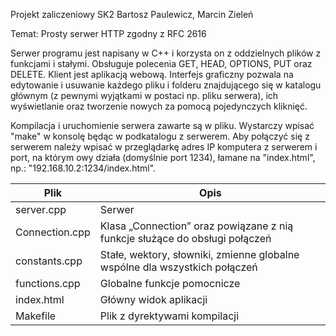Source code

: Projekt zaliczeniowy SK2
Bartosz Paulewicz, Marcin Zieleń

Temat: Prosty serwer HTTP zgodny z RFC 2616

Serwer programu jest napisany w C++ i korzysta on z oddzielnych plików z funkcjami i stałymi.
Obsługuje polecenia GET, HEAD, OPTIONS, PUT oraz DELETE.
Klient jest aplikacją webową. Interfejs graficzny pozwala na edytowanie i usuwanie każdego pliku i folderu
znajdującego się w katalogu głównym (z pewnymi wyjątkami w postaci np. pliku serwera), ich wyświetlanie
oraz tworzenie nowych za pomocą pojedynczych kliknięć. 

Kompilacja i uruchomienie serwera zawarte są w pliku. Wystarczy wpisać "make" w konsolę będąc w podkatalogu z serwerem.
Aby połączyć się z serwerem należy wpisać w przeglądarkę adres IP komputera z serwerem i port, na którym
owy działa (domyślnie port 1234), łamane na "index.html", np.: "192.168.10.2:1234/index.html".

| Plik | Opis |
| --- | --- |
| server.cpp  | Serwer  |
| Connection.cpp  | Klasa „Connection” oraz powiązane z nią funkcje służące do obsługi połączeń  |
| constants.cpp  | Stałe, wektory, słowniki, zmienne globalne wspólne dla wszystkich połączeń  |
| functions.cpp  | Globalne funkcje pomocnicze  |
| index.html  | Główny widok aplikacji  |
| Makefile  | Plik z dyrektywami kompilacji  |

### ASSIGNMENT:
Whenever the word "jest" shows up in a line of the entries, copy that line.

### YOUR SOLUTION:
Serwer programu jest napisany w C++ i korzysta on z oddzielnych plików z funkcjami i stałymi.
Klient jest aplikacją webową. Interfejs graficzny pozwala na edytowanie i usuwanie każdego pliku i folderu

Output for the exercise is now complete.